An idea you might want to consider is adding a microphone and speaker to this shield.

There are around 200 million NFC enabled smartphones shipped today - out of around 1 billion smartphones. It looks like Apple are going to create their own proprietary NFC.

These guys have developed a technology to enable NFC for all smartphones today :
http://nearbytes.com/en/

It uses sound to transmit the data between devices.

Fascinating! Thanks for sharing @rockvole. I don’t think we’ll need this in the current rev since there’s no need for future proofing; our development process is quick enough that if this NearBytes thing takes off, we could spin up a mic/speaker shield in a jiffy and have it on the market pretty fast.

@Rockvole That seems like pretty cool tech. I am also concerned with the fact that Apple doesn’t want to implement NFC. Personally I would love to be able to pay with my phone by tapping some device on my table. That’s my goal at least with my kegerator hardware. Tap, pay, pour.

Thanks for asking @Rockvole. The use cases of NFC devices in general can be grouped in three categories:

  1. A device acts as a “NFC target” which fundamentally is an RFID barcode. Instead of using a laser to read the barcode in a box or a boarding pass you touch the device with a reader (like one of those 200 million NFC smartphones) and you do something based on the contents of the tag.
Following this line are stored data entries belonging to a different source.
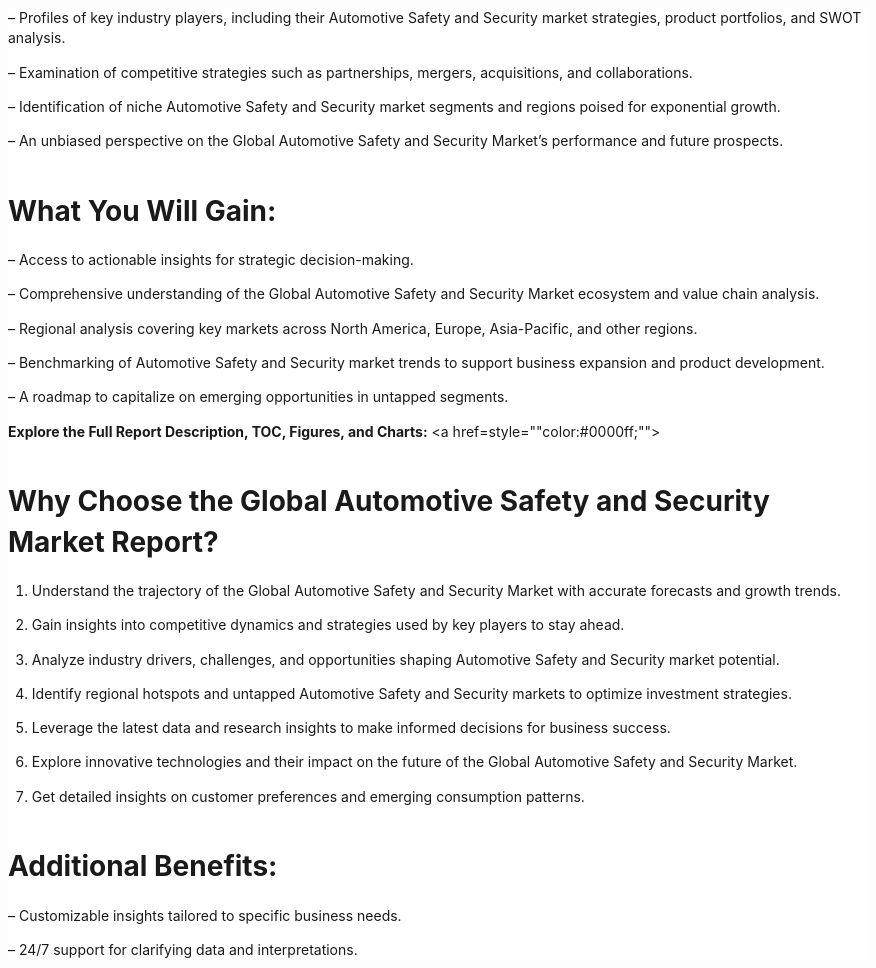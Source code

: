 – Profiles of key industry players, including their Automotive Safety and Security market strategies, product portfolios, and SWOT analysis.

– Examination of competitive strategies such as partnerships, mergers, acquisitions, and collaborations.

– Identification of niche Automotive Safety and Security market segments and regions poised for exponential growth.

– An unbiased perspective on the Global Automotive Safety and Security Market’s performance and future prospects.

# <strong>What You Will Gain:</strong>

– Access to actionable insights for strategic decision-making.

– Comprehensive understanding of the Global Automotive Safety and Security Market ecosystem and value chain analysis.

– Regional analysis covering key markets across North America, Europe, Asia-Pacific, and other regions.

– Benchmarking of Automotive Safety and Security market trends to support business expansion and product development.

– A roadmap to capitalize on emerging opportunities in untapped segments.

<strong>Explore the Full Report Description, TOC, Figures, and Charts:</strong>
<a href=style=""color:#0000ff;""></a>

# <strong>Why Choose the Global Automotive Safety and Security Market Report?</strong>

1. Understand the trajectory of the Global Automotive Safety and Security Market with accurate forecasts and growth trends.

2. Gain insights into competitive dynamics and strategies used by key players to stay ahead.

3. Analyze industry drivers, challenges, and opportunities shaping Automotive Safety and Security market potential.

4. Identify regional hotspots and untapped Automotive Safety and Security markets to optimize investment strategies.

5. Leverage the latest data and research insights to make informed decisions for business success.

6. Explore innovative technologies and their impact on the future of the Global Automotive Safety and Security Market.

7. Get detailed insights on customer preferences and emerging consumption patterns.

# <strong>Additional Benefits:</strong>

– Customizable insights tailored to specific business needs.

– 24/7 support for clarifying data and interpretations.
For example, you “check in” in FourSquare touching a core with the shield in the door (or of course, check in at school or the office).
  2. A device acts as an “NFC initiatior” basically the reader that reads a target, since a target can also be a much dumber and cheaper device than a Spark Core with an NFC shield. You can use an initiator to write some data in a Mifare (from NXP) or FeliCa (from Sony) sticker that you can then put in a book in a library, a piece of jewlery or a frequent flyer card and then use that inexpensive tag to get some other Spark Core + Shield to do something. This initiator an also interact with standard cards like electronic passports (those with the [–o--] sign in the cover).
  3. And finally, NFC allows peer-to-peer communications. This is what allows users to exchange photos or vCards between Galaxy S3 phones. In this mode, you have two more capable microcontrollers communicating over a very short range wireless channel (hence Near Field Communications) that nevertheless allows for far quicker connection than actually plugging a cable in a socket while providing the possibility for highly secure exchanges.

This is the use case that I’m more interested in because I imagine that soon some thread will be starting to discuss the security of the exchanges between the Spark Core and the Spark Cloud. There are some people who couldn’t care less as long as it works but there are also those who would say that everything going in or out of their network they want to control and authorise and monitor (or prevent from being monitored).

The main function I would like to add in an NFC shield that is not present in those already out there is the addition of a secure element that communicates with the NFC chip to provide cryptographic the capabilities required to generate, store and use keys used in cryptographically secure exchanges. The key to this is the secure core element depicted in page 20 of the PN532 datasheet. Ideally, the NFC shield with a secure core would also provide the Spark Core with cryptographic functionality for those who would need it.

With that cryptographic capability present, it is possible then then to satisfy the needs of the pragmatic -with cryptographic keys known by the Spark Cloud- as well as those of the paranoid (or those who can’t trust anyone including their governments :wink:) who would be provided a documented path to “jailbreak” the shield, put their own keys and do as they please including hosting their own controlling cloud in their newly created security domain. We could even create some Cryptographically Secure Virtual Currency or at least a credits based system for parking, transport, loyalty and so on.

Interesting use cases @adrian . It would be neat to have a row of parking meters with Spark Cores in them communicating with each other and sending data down via a single internet line. Then just paying for parking by tapping on the meter.

Exactly, tapping with your NFC enabled phone that would later remind you where the car is parked and give you the option to recharge remotely.